Under this plan, two new dedicated high-speed rail tracks would be built from Boston to Washington. Trains traveling from Washington to New York would take 90 minutes instead of the current top time of 2:45. New York to Boston would be 1:45 instead of 3:30. Ten to 12 trains an hour would travel along the line rather than the current one or two, which would mean you could have a mix of both high-speed intercity and high-speed commuter rail trains. The huge boost in capacity would free up track space for commuter railroads in Baltimore, Philadelphia, Boston and New York, thus expanding their potential.

True high-speed rail service, the plan estimates, would revitalize center cities, including underperforming ones like Hartford, concentrating growth there, and helping make possible an environmentally friendlier and more pleasant lifestyle. People could use cars less and bicycles and transit more. The plan paints a picture where the Northeast leverages its already extensive investment in mass transit and commuter rail to create a true high-speed system that improves local connections. The estimated cost — $98 billion — is conceivable.

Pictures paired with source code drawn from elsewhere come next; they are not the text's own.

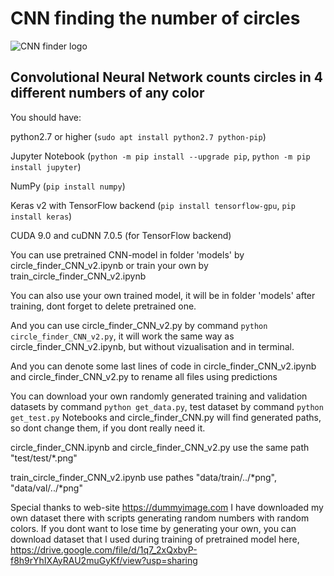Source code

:# CNN finding the number of circles
![CNN finder logo](https://raw.githubusercontent.com/vadimfedulov321/CNN-finding-the-number-of-circles-v2/master/logo/index.png)
## Convolutional Neural Network counts circles in 4 different numbers of any color

You should have:

python2.7 or higher (`sudo apt install python2.7 python-pip`)

Jupyter Notebook (`python -m pip install --upgrade pip`, `python -m pip install jupyter`)

NumPy (`pip install numpy`)

Keras v2 with TensorFlow backend (`pip install tensorflow-gpu`, `pip install keras`)

CUDA 9.0 and cuDNN 7.0.5 (for TensorFlow backend)



You can use pretrained CNN-model in folder 'models' by circle_finder_CNN_v2.ipynb or train your own by train_circle_finder_CNN_v2.ipynb

You can also use your own trained model, it will be in folder 'models' after training, dont forget to delete pretrained one.

And you can use circle_finder_CNN_v2.py by command `python circle_finder_CNN_v2.py`, it will work the same way as circle_finder_CNN_v2.ipynb,
but without vizualisation and in terminal.

And you can denote some last lines of code in circle_finder_CNN_v2.ipynb and circle_finder_CNN_v2.py to rename all files using predictions

You can download your own randomly generated training and validation datasets by command `python get_data.py`, test dataset by command `python get_test.py` Notebooks and circle_finder_CNN.py will find generated paths, so dont change
them, if you dont really need it.

circle_finder_CNN.ipynb and circle_finder_CNN_v2.py use the same path "test/test/*.png"

train_circle_finder_CNN_v2.ipynb use pathes "data/train/../*png", "data/val/../*png"

Special thanks to web-site https://dummyimage.com I have downloaded my own dataset there with scripts generating random numbers with random colors. If you dont want to lose time by generating your
own, you can download dataset that I used during training of pretrained model here, https://drive.google.com/file/d/1q7_2xQxbyP-f8h9rYhIXAyRAU2muGyKf/view?usp=sharing
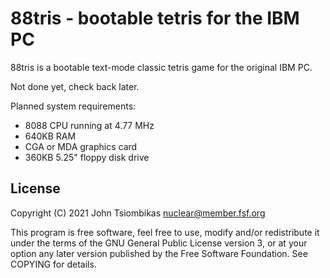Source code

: 88tris - bootable tetris for the IBM PC
=======================================

88tris is a bootable text-mode classic tetris game for the original IBM PC.

Not done yet, check back later.

Planned system requirements:
  - 8088 CPU running at 4.77 MHz
  - 640KB RAM
  - CGA or MDA graphics card
  - 360KB 5.25" floppy disk drive

License
-------
Copyright (C) 2021 John Tsiombikas <nuclear@member.fsf.org>

This program is free software, feel free to use, modify and/or redistribute it
under the terms of the GNU General Public License version 3, or at your option
any later version published by the Free Software Foundation. See COPYING for
details.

The plan is appealing in its boldness and apparent feasibility. North of New York City, for example, rather than attempting to carve out new tracks through the existing highly congested Northeast Corridor, the high-speed line would travel east down Long Island and then under Long Island Sound through an imagination-capturing 20-mile, three-tube tunnel to New Haven. From there, it would travel in the median of I-91 and I-84 to Hartford and then on to Boston, thus in one fell swoop obtaining much of the needed corridor for new dedicated tracks. South of New York, a variety of existing rights-of-way would be employed, including upgrading existing passenger and freight corridors.

Virtually all of our competitors in the industrialized world have already built or are planning new high-speed rail systems. Even developing countries, including Brazil, India, Indonesia and Morocco are moving ahead with such projects. But we may not be ready for true high-speed rail. Former Amtrak and New York City Transit president David Gunn gave a convincing pitch in an interview six years ago with me that the nation would be better upgrading its current train service to merely fast speeds, before attempting true high-speed rail.

But we should at least consider it. There is no question in my mind that there is a need and demand for true high-speed rail in the Northeast. Maybe it's time for another great leap forward.

Alex Marshall is a senior fellow at The Regional Plan Association.